Uma perspetiva diz que isto é sobre dinheiro - menos coimas pequenas, mais boa vontade pública.
Outra diz que é sobre alinhar dados com a realidade: as estatísticas de acidentes mostram que retirar a camada inferior de infrações não mexe muito no indicador de segurança, enquanto focar nas piores velocidades mexe claramente.

Todos conhecemos aquele momento em que o estômago cai porque viu o flash no espelho e, instantaneamente, revê os últimos trinta segundos na cabeça.
Em 2026, uma fatia considerável desses flashes nunca se transformará em coimas. Mas os que se transformarem trarão uma mensagem mais clara: não foi só “um bocadinho acima”. Estava mesmo a puxar.

A tensão entre liberdade e controlo na estrada não desaparece de um dia para o outro.
Estas novas tolerâncias suavizam as arestas do sistema, sem alterar o seu núcleo: os limites continuam a existir, os radares continuam a vigiar e a responsabilidade continua no lugar do condutor.

O que muda é o clima emocional. Menos medo de punição arbitrária. Mais foco nas escolhas que realmente põem vidas em risco.
É uma pequena mudança no papel - e enorme na forma como se sente uma deslocação matinal.

À medida que 2026 se aproxima, as conversas na máquina de café do escritório e nos chats da noite misturarão alívio com ceticismo.
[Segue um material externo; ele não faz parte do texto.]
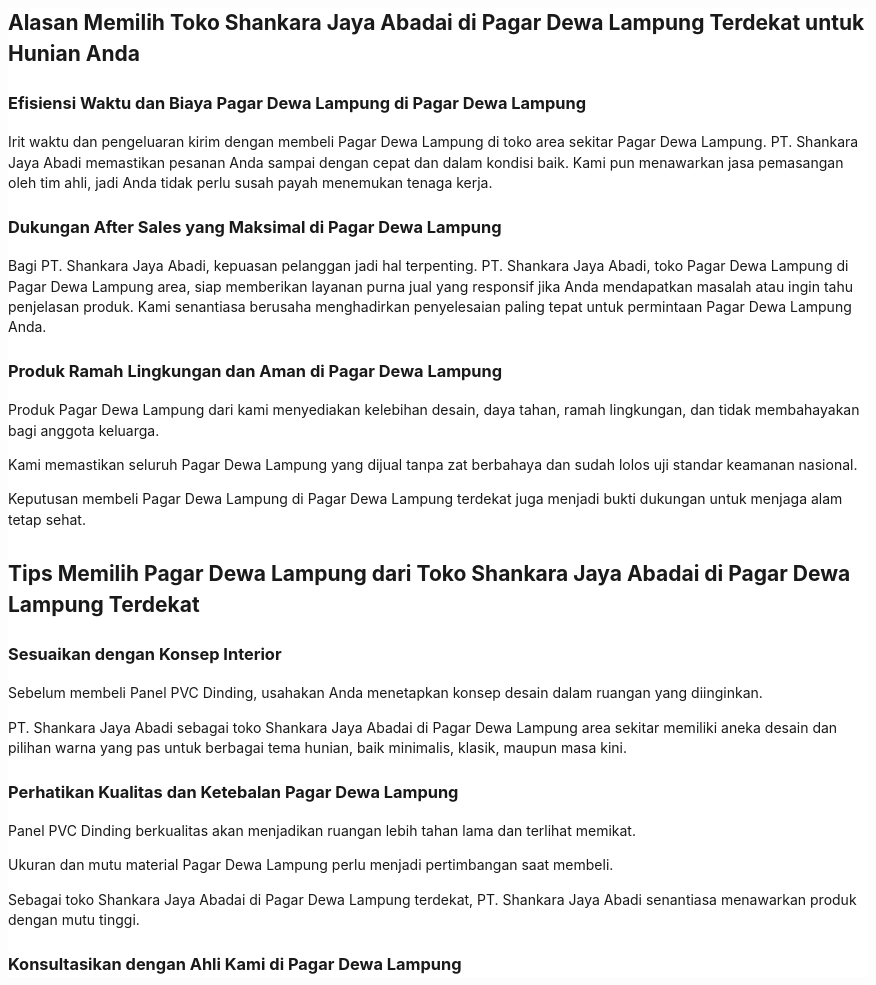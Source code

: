 ## Alasan Memilih Toko Shankara Jaya Abadai di Pagar Dewa Lampung Terdekat untuk Hunian Anda

### Efisiensi Waktu dan Biaya Pagar Dewa Lampung di Pagar Dewa Lampung

Irit waktu dan pengeluaran kirim dengan membeli Pagar Dewa Lampung di toko area sekitar Pagar Dewa Lampung. PT. Shankara Jaya Abadi memastikan pesanan Anda sampai dengan cepat dan dalam kondisi baik. Kami pun menawarkan jasa pemasangan oleh tim ahli, jadi Anda tidak perlu susah payah menemukan tenaga kerja.

### Dukungan After Sales yang Maksimal di Pagar Dewa Lampung

Bagi PT. Shankara Jaya Abadi, kepuasan pelanggan jadi hal terpenting. PT. Shankara Jaya Abadi, toko Pagar Dewa Lampung di Pagar Dewa Lampung area, siap memberikan layanan purna jual yang responsif jika Anda mendapatkan masalah atau ingin tahu penjelasan produk. Kami senantiasa berusaha menghadirkan penyelesaian paling tepat untuk permintaan Pagar Dewa Lampung Anda.

### Produk Ramah Lingkungan dan Aman di Pagar Dewa Lampung

Produk Pagar Dewa Lampung dari kami menyediakan kelebihan desain, daya tahan, ramah lingkungan, dan tidak membahayakan bagi anggota keluarga.

Kami memastikan seluruh Pagar Dewa Lampung yang dijual tanpa zat berbahaya dan sudah lolos uji standar keamanan nasional.

Keputusan membeli Pagar Dewa Lampung di Pagar Dewa Lampung terdekat juga menjadi bukti dukungan untuk menjaga alam tetap sehat.

## Tips Memilih Pagar Dewa Lampung dari Toko Shankara Jaya Abadai di Pagar Dewa Lampung Terdekat

### Sesuaikan dengan Konsep Interior 

Sebelum membeli Panel PVC Dinding, usahakan Anda menetapkan konsep desain dalam ruangan yang diinginkan.

PT. Shankara Jaya Abadi sebagai toko Shankara Jaya Abadai di Pagar Dewa Lampung area sekitar memiliki aneka desain dan pilihan warna yang pas untuk berbagai tema hunian, baik minimalis, klasik, maupun masa kini.

### Perhatikan Kualitas dan Ketebalan Pagar Dewa Lampung

 Panel PVC Dinding  berkualitas akan menjadikan ruangan lebih tahan lama dan terlihat memikat.

Ukuran dan mutu material Pagar Dewa Lampung perlu menjadi pertimbangan saat membeli.

Sebagai toko Shankara Jaya Abadai di Pagar Dewa Lampung terdekat, PT. Shankara Jaya Abadi senantiasa menawarkan produk dengan mutu tinggi.

### Konsultasikan dengan Ahli Kami di Pagar Dewa Lampung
Uns brindarão ao “fim das coimas parvas”. Outros dirão que nada muda.
A verdade, como quase sempre, estará algures no meio confuso, lá fora, no asfalto molhado e nas autoestradas com sol de frente.
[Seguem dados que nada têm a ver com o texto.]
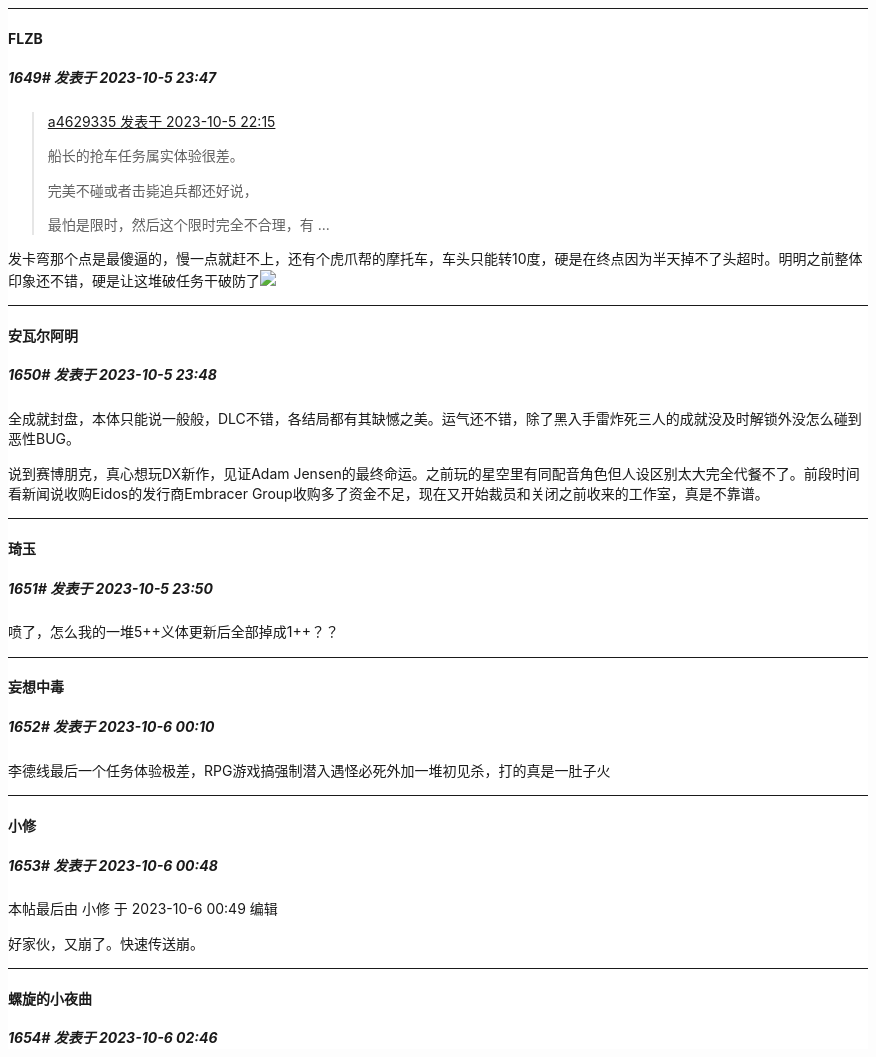 *****

####  FLZB  
##### 1649#       发表于 2023-10-5 23:47

<blockquote><a href="httphttps://bbs.saraba1st.com/2b/forum.php?mod=redirect&amp;goto=findpost&amp;pid=62625705&amp;ptid=2064553" target="_blank">a4629335 发表于 2023-10-5 22:15</a>

船长的抢车任务属实体验很差。

完美不碰或者击毙追兵都还好说，

最怕是限时，然后这个限时完全不合理，有 ...</blockquote>
发卡弯那个点是最傻逼的，慢一点就赶不上，还有个虎爪帮的摩托车，车头只能转10度，硬是在终点因为半天掉不了头超时。明明之前整体印象还不错，硬是让这堆破任务干破防了<img src="https://static.saraba1st.com/image/smiley/face2017/001.png" referrerpolicy="no-referrer">

*****

####  安瓦尔阿明  
##### 1650#       发表于 2023-10-5 23:48

全成就封盘，本体只能说一般般，DLC不错，各结局都有其缺憾之美。运气还不错，除了黑入手雷炸死三人的成就没及时解锁外没怎么碰到恶性BUG。

说到赛博朋克，真心想玩DX新作，见证Adam Jensen的最终命运。之前玩的星空里有同配音角色但人设区别太大完全代餐不了。前段时间看新闻说收购Eidos的发行商Embracer Group收购多了资金不足，现在又开始裁员和关闭之前收来的工作室，真是不靠谱。


*****

####  琦玉  
##### 1651#       发表于 2023-10-5 23:50

喷了，怎么我的一堆5++义体更新后全部掉成1++？？


*****

####  妄想中毒  
##### 1652#       发表于 2023-10-6 00:10

李德线最后一个任务体验极差，RPG游戏搞强制潜入遇怪必死外加一堆初见杀，打的真是一肚子火


*****

####  小修  
##### 1653#       发表于 2023-10-6 00:48

 本帖最后由 小修 于 2023-10-6 00:49 编辑 

好家伙，又崩了。快速传送崩。


*****

####  螺旋的小夜曲  
##### 1654#       发表于 2023-10-6 02:46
Pode dar por si a passar por um radar e, pela primeira vez, não cerrar a mandíbula. Ou pode escolher guardar mais uns km/h no bolso, por respeito àquela linha invisível entre o normal e o perigoso.
As novas tolerâncias convidam-nos a renegociar essa linha - não só com o Estado, mas connosco.

Regras numa página são uma coisa.
Como respiramos quando vemos aquela caixa cinzenta na berma é outra.
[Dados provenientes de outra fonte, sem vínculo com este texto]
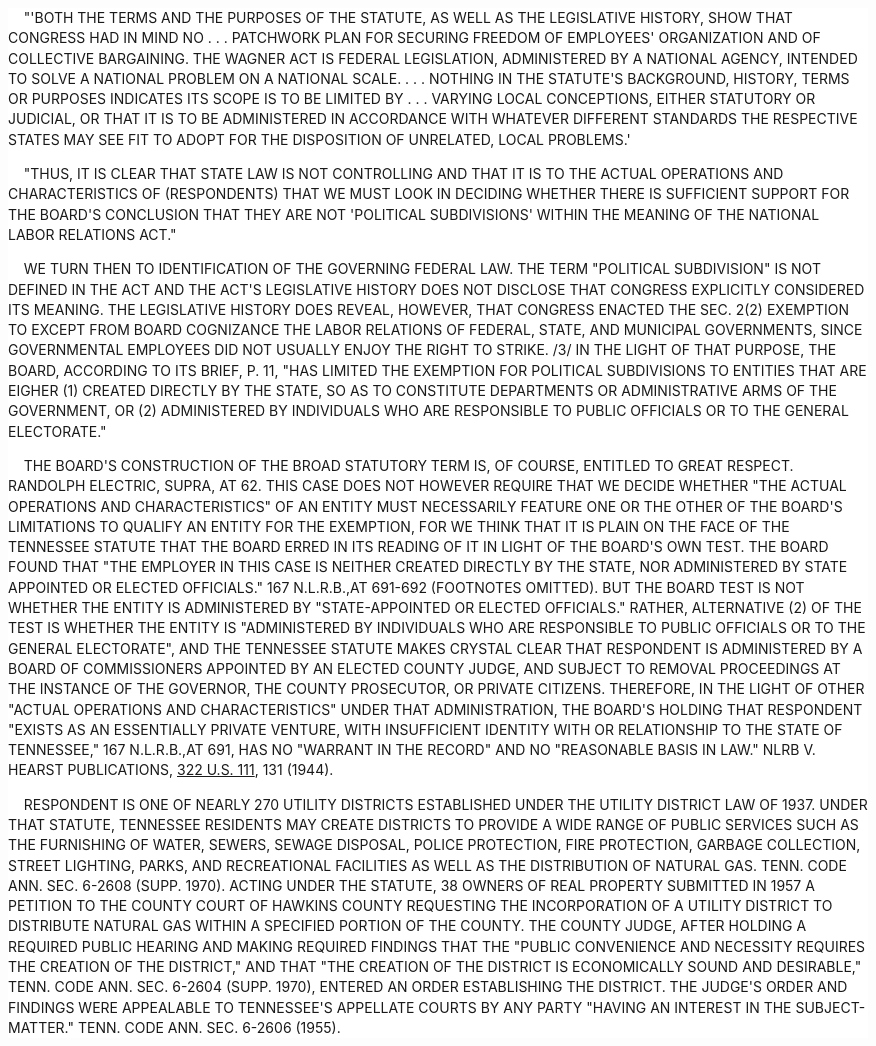     "'BOTH THE TERMS AND THE PURPOSES OF THE STATUTE, AS WELL AS THE LEGISLATIVE HISTORY, SHOW THAT CONGRESS HAD IN MIND NO . . . PATCHWORK PLAN FOR SECURING FREEDOM OF EMPLOYEES'  ORGANIZATION AND OF COLLECTIVE BARGAINING.  THE WAGNER ACT IS FEDERAL LEGISLATION, ADMINISTERED BY A NATIONAL AGENCY, INTENDED TO SOLVE A NATIONAL PROBLEM ON A NATIONAL SCALE.  . . . NOTHING IN THE STATUTE'S BACKGROUND, HISTORY, TERMS OR PURPOSES INDICATES ITS SCOPE IS TO BE LIMITED BY . . . VARYING LOCAL CONCEPTIONS, EITHER STATUTORY OR JUDICIAL, OR THAT IT IS TO BE ADMINISTERED IN ACCORDANCE WITH WHATEVER DIFFERENT STANDARDS THE RESPECTIVE STATES MAY SEE FIT TO ADOPT FOR THE DISPOSITION OF UNRELATED, LOCAL PROBLEMS.'

    "THUS, IT IS CLEAR THAT STATE LAW IS NOT CONTROLLING AND THAT IT IS TO THE ACTUAL OPERATIONS AND CHARACTERISTICS OF (RESPONDENTS) THAT WE MUST LOOK IN DECIDING WHETHER THERE IS SUFFICIENT SUPPORT FOR THE BOARD'S CONCLUSION THAT THEY ARE NOT 'POLITICAL SUBDIVISIONS' WITHIN THE MEANING OF THE NATIONAL LABOR RELATIONS ACT."

    WE TURN THEN TO IDENTIFICATION OF THE GOVERNING FEDERAL LAW.  THE TERM "POLITICAL SUBDIVISION" IS NOT DEFINED IN THE ACT AND THE ACT'S LEGISLATIVE HISTORY DOES NOT DISCLOSE THAT CONGRESS EXPLICITLY CONSIDERED ITS MEANING.  THE LEGISLATIVE HISTORY DOES REVEAL, HOWEVER, THAT CONGRESS ENACTED THE SEC. 2(2) EXEMPTION TO EXCEPT FROM BOARD COGNIZANCE THE LABOR RELATIONS OF FEDERAL, STATE, AND MUNICIPAL GOVERNMENTS, SINCE GOVERNMENTAL EMPLOYEES DID NOT USUALLY ENJOY THE RIGHT TO STRIKE.  /3/  IN THE LIGHT OF THAT PURPOSE, THE BOARD, ACCORDING TO ITS BRIEF, P. 11, "HAS LIMITED THE EXEMPTION FOR POLITICAL SUBDIVISIONS TO ENTITIES THAT ARE EIGHER (1) CREATED DIRECTLY BY THE STATE, SO AS TO CONSTITUTE DEPARTMENTS OR ADMINISTRATIVE ARMS OF THE GOVERNMENT, OR (2) ADMINISTERED BY INDIVIDUALS WHO ARE RESPONSIBLE TO PUBLIC OFFICIALS OR TO THE GENERAL ELECTORATE."

    THE BOARD'S CONSTRUCTION OF THE BROAD STATUTORY TERM IS, OF COURSE, ENTITLED TO GREAT RESPECT.  RANDOLPH ELECTRIC, SUPRA, AT 62.  THIS CASE DOES NOT HOWEVER REQUIRE THAT WE DECIDE WHETHER "THE ACTUAL OPERATIONS AND CHARACTERISTICS" OF AN ENTITY MUST NECESSARILY FEATURE ONE OR THE OTHER OF THE BOARD'S LIMITATIONS TO QUALIFY AN ENTITY FOR THE EXEMPTION, FOR WE THINK THAT IT IS PLAIN ON THE FACE OF THE TENNESSEE STATUTE THAT THE BOARD ERRED IN ITS READING OF IT IN LIGHT OF THE BOARD'S OWN TEST.  THE BOARD FOUND THAT "THE EMPLOYER IN THIS CASE IS NEITHER CREATED DIRECTLY BY THE STATE, NOR ADMINISTERED BY STATE APPOINTED OR ELECTED OFFICIALS."  167 N.L.R.B.,AT 691-692 (FOOTNOTES OMITTED).  BUT THE BOARD TEST IS NOT WHETHER THE ENTITY IS ADMINISTERED BY "STATE-APPOINTED OR ELECTED OFFICIALS."  RATHER, ALTERNATIVE (2) OF THE TEST IS WHETHER THE ENTITY IS "ADMINISTERED BY INDIVIDUALS WHO ARE RESPONSIBLE TO PUBLIC OFFICIALS OR TO THE GENERAL ELECTORATE", AND THE TENNESSEE STATUTE MAKES CRYSTAL CLEAR THAT RESPONDENT IS ADMINISTERED BY A BOARD OF COMMISSIONERS APPOINTED BY AN ELECTED COUNTY JUDGE, AND SUBJECT TO REMOVAL PROCEEDINGS AT THE INSTANCE OF THE GOVERNOR, THE COUNTY PROSECUTOR, OR PRIVATE CITIZENS.  THEREFORE, IN THE LIGHT OF OTHER "ACTUAL OPERATIONS AND CHARACTERISTICS" UNDER THAT ADMINISTRATION, THE BOARD'S HOLDING THAT RESPONDENT "EXISTS AS AN ESSENTIALLY PRIVATE VENTURE, WITH INSUFFICIENT IDENTITY WITH OR RELATIONSHIP TO THE STATE OF TENNESSEE," 167 N.L.R.B.,AT 691, HAS NO "WARRANT IN THE RECORD" AND NO "REASONABLE BASIS IN LAW."  NLRB V. HEARST PUBLICATIONS, [322 U.S. 111][/us/courts/scotus/usReporter/322/111], 131 (1944).

    RESPONDENT IS ONE OF NEARLY 270 UTILITY DISTRICTS ESTABLISHED UNDER THE UTILITY DISTRICT LAW OF 1937.  UNDER THAT STATUTE, TENNESSEE RESIDENTS MAY CREATE DISTRICTS TO PROVIDE A WIDE RANGE OF PUBLIC SERVICES SUCH AS THE FURNISHING OF WATER, SEWERS, SEWAGE DISPOSAL, POLICE PROTECTION, FIRE PROTECTION, GARBAGE COLLECTION, STREET LIGHTING, PARKS, AND RECREATIONAL FACILITIES AS WELL AS THE DISTRIBUTION OF NATURAL GAS.  TENN. CODE ANN. SEC. 6-2608 (SUPP. 1970).  ACTING UNDER THE STATUTE, 38 OWNERS OF REAL PROPERTY SUBMITTED IN 1957 A PETITION TO THE COUNTY COURT OF HAWKINS COUNTY REQUESTING THE INCORPORATION OF A UTILITY DISTRICT TO DISTRIBUTE NATURAL GAS WITHIN A SPECIFIED PORTION OF THE COUNTY.  THE COUNTY JUDGE, AFTER HOLDING A REQUIRED PUBLIC HEARING AND MAKING REQUIRED FINDINGS THAT THE "PUBLIC CONVENIENCE AND NECESSITY REQUIRES THE CREATION OF THE DISTRICT," AND THAT "THE CREATION OF THE DISTRICT IS ECONOMICALLY SOUND AND DESIRABLE," TENN. CODE ANN. SEC. 6-2604 (SUPP. 1970), ENTERED AN ORDER ESTABLISHING THE DISTRICT.  THE JUDGE'S ORDER AND FINDINGS WERE APPEALABLE TO TENNESSEE'S APPELLATE COURTS BY ANY PARTY "HAVING AN INTEREST IN THE SUBJECT-MATTER."  TENN. CODE ANN. SEC. 6-2606 (1955).


[/us/courts/scotus/usReporter/402/600]: https://publicdocs.github.io/go/links?ns=uslm-x&ref=%2Fus%2Fcourts%2Fscotus%2FusReporter%2F402%2F600
[/us/stat/61/137]: https://publicdocs.github.io/go/links?ns=uslm&ref=%2Fus%2Fstat%2F61%2F137
[/us/usc/t29/s152]: https://publicdocs.github.io/go/links?ns=uslm&ref=%2Fus%2Fusc%2Ft29%2Fs152
[/us/usc/t29/s158]: https://publicdocs.github.io/go/links?ns=uslm&ref=%2Fus%2Fusc%2Ft29%2Fs158
[/us/courts/scotus/usReporter/400/990]: https://publicdocs.github.io/go/links?ns=uslm-x&ref=%2Fus%2Fcourts%2Fscotus%2FusReporter%2F400%2F990
[/us/courts/scotus/usReporter/318/101]: https://publicdocs.github.io/go/links?ns=uslm-x&ref=%2Fus%2Fcourts%2Fscotus%2FusReporter%2F318%2F101
[/us/courts/scotus/usReporter/322/111]: https://publicdocs.github.io/go/links?ns=uslm-x&ref=%2Fus%2Fcourts%2Fscotus%2FusReporter%2F322%2F111
[/us/courts/scotus/usReporter/322/111]: https://publicdocs.github.io/go/links?ns=uslm-x&ref=%2Fus%2Fcourts%2Fscotus%2FusReporter%2F322%2F111
[/us/usc/t26/s103]: https://publicdocs.github.io/go/links?ns=uslm&ref=%2Fus%2Fusc%2Ft26%2Fs103
[/us/usc/t42/s418]: https://publicdocs.github.io/go/links?ns=uslm&ref=%2Fus%2Fusc%2Ft42%2Fs418
[/us/usc/t29/s152]: https://publicdocs.github.io/go/links?ns=uslm&ref=%2Fus%2Fusc%2Ft29%2Fs152
[/us/usc/t29/s152]: https://publicdocs.github.io/go/links?ns=uslm&ref=%2Fus%2Fusc%2Ft29%2Fs152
Ponto-chave Detalhe Interesse para o leitor
Novas margens de tolerância Os radares ignoram mais os pequenos excessos de velocidade próximos do limite legal Menos risco de coimas por ligeiros erros de condução
Prioridade aos grandes excessos Exceder o limite em +20 km/h ou mais passa a ser visado com mais firmeza do que antes Perceber onde está, de facto, a zona de maior risco de coima e perda de pontos
Estratégia de condução Adotar uma “zona tampão” pessoal abaixo dos novos limiares técnicos Conduzir com mais serenidade, sem jogar à roleta com os radares

FAQ:

  • Vou mesmo receber menos coimas de radar em 2026? Em muitos casos no limite, sim. As tolerâncias atualizadas significam que pequenos excessos momentâneos perto do limite têm menos probabilidade de gerar coima, sobretudo em zonas com radares fixos.
  • Isto significa que posso conduzir legalmente acima do limite indicado? Não. O limite legal não muda. As tolerâncias são margens de fiscalização, não uma velocidade “bónus” que passa a ser permitida.
  • Todos os radares são atualizados com a mesma tolerância? Seguem orientações nacionais, mas a implementação pode variar consoante as autoridades locais e o tipo de sistema de radar em uso.
  • As infrações a alta velocidade serão punidas mais severamente? Sim. Com menos recursos desperdiçados em infrações mínimas, as autoridades planeiam focar-se com mais consistência nos condutores que excedem os limites por margens maiores.
  • Como posso adaptar a minha condução a estas novas regras? Defina o seu próprio limite de conforto ligeiramente abaixo do limite sinalizado, use cruise control quando fizer sentido e trate as novas tolerâncias como proteção contra pequenos deslizes, não como um alvo a atingir.